Emi removed the IV before administering an injection to counteract the sedatives. After a few minutes, the doctor’s eyes fluttered open. He looked around in confusion.
Ilse stepped forward and slipped her fingers through his. “Hey, baby,” she whispered, smoothing his dark brown hair away from his forehead. “How you feeling?”
His blue eyes darkened in confusion as he tried to focus on her. Then he spotted Emi, Aaron, and Sam. “Are you from the DSMC?” he asked.
Emi nodded. “Yes, Dr. Martinez. I’m Dr. Emilia Hypatia. This is Captain Aaron Lucio and Officer Sam Johnson. We have three DSMC ships in orbit now. The ISNC is sending reinforcements.”
He finally nodded and looked at his wife. “Are you okay? Did I hurt you?”
She shook her head. “No, you didn’t hurt me. I’m sorry we’ve got to do this to you.”
Emi watched him squeeze his wife’s hand. Emi reached out and touched his leg. She only sensed love and worry from him, not an ounce of anger.
“Hey, it’s okay.” He looked at Emi again. “Please, you’ve got to figure this out.”
“We will, Dr. Martinez.” She checked his vitals again. No change other than the obvious increases in blood pressure, heart rate, and respiration from him being conscious. “Get him some water,” she told Taber. “No solid food yet.”
After an hour, the doctor showed no signs of a rage. Emi had Taber reposition him, still shackled but sitting up on the table.
Ilse wouldn’t leave his side. Emi tried not to think about the woman’s emotions, instead focusing on the job ahead of her. She turned to Sam. “There are three cases of testing supplies on the lander. Please bring them for me.”
He nodded and set off to do it. She turned to Taber. “Get all the men who aren’t infected, and gather them here so we can take samples. We also need samples from the infected men and from all the boys. We’ll do the women after that, but I want to send the samples from the men up to the Braynow Gaston now and let their labs start working on it. Maybe they can figure it out. We also need the info on that resupply freighter so we can see if their crew had any issues.”

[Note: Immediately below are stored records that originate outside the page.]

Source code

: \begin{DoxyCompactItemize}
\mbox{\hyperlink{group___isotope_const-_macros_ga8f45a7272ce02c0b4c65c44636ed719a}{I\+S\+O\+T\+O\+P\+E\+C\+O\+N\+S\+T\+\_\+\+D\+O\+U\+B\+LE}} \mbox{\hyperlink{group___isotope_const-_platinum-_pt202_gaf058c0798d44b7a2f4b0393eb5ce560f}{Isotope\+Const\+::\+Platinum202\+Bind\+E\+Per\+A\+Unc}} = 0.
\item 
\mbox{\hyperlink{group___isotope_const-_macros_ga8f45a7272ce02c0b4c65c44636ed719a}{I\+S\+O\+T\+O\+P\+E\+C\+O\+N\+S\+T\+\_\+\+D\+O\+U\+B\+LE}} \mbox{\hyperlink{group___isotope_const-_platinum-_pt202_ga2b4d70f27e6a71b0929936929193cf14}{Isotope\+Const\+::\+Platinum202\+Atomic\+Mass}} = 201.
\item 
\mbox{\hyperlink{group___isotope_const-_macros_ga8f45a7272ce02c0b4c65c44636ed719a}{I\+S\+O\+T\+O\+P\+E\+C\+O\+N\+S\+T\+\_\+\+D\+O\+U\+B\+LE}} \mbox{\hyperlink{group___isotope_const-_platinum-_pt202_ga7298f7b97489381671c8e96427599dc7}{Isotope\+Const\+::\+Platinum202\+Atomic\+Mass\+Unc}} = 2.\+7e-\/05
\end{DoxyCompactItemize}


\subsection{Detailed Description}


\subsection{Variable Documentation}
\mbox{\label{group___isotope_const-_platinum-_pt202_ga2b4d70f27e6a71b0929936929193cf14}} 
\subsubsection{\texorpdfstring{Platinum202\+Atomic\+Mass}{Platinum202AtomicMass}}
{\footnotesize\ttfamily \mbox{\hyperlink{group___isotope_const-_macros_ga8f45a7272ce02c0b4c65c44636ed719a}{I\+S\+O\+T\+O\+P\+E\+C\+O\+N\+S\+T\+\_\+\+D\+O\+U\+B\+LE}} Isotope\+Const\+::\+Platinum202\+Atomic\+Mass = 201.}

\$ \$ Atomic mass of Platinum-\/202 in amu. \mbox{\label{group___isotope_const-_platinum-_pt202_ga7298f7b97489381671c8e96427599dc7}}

“You’ve got it, Doc.” He took off to get the men.
Aaron still hadn’t interrupted her. She watched as he tried to wiggle his nose and upper lip inside his suit’s helmet to scratch an itch. “Will you please go back to the lander now?” she pleaded. “I’m not in any danger. Run a decon cycle in the air lock and get out of that monkey suit.”
“No.”
She sighed in frustration. She picked up her com unit and hailed Donna on the K-2.
“What have you found out?” Donna asked.
“I’m going to sync this info up to both your data banks and the Braynow Gaston. See if you can find anything in it, a pattern or something. I’ll have samples to send up to the Braynow Gaston crew in the next couple of hours.”
“Roger.”
Emi plugged a patch cable into the hand-held. Within a few seconds, the data streamed up to the ships.
Donna paged her. “Got it. I’ll go through it now.”
“Thanks.”
The sound of a rumbling stomach rolled though the room. Dr. Martinez blushed. “Sorry,” he apologized.
“That’s okay. You feel like eating something?”
“I’d kill for a piece of Ilse’s cinnamon toast.”
Ilse laughed. “Figures you’d ask for something like that.”
Emi smiled. “One piece to start with. I don’t want to overload your stomach. I should make you eat soup first.”
Dr. Martinez managed a weak smile. “I’m willing to risk it, Dr. Hypatia.”
Emi cleared him to try a piece of toast. Ilse hurried off to make it. After a few minutes, Emi leaned back and closed her eyes. A tension headache threatened. Nothing in her preliminary scans indicated anything out of the ordinary. Maybe whatever it was had run its course?
“My wife makes the best cinnamon bread,” Dr. Martinez boasted to Emi. “You should try it.”
Then she had a thought. “Cinnamon? You grow that here?”
“Oh, no. That came from Earth.”
Her heart sank. “You’ve been growing your grains here?”
“Almost from the start.” He sighed. “I thought maybe it was a food issue, but everyone’s eating the same things from the same sources.”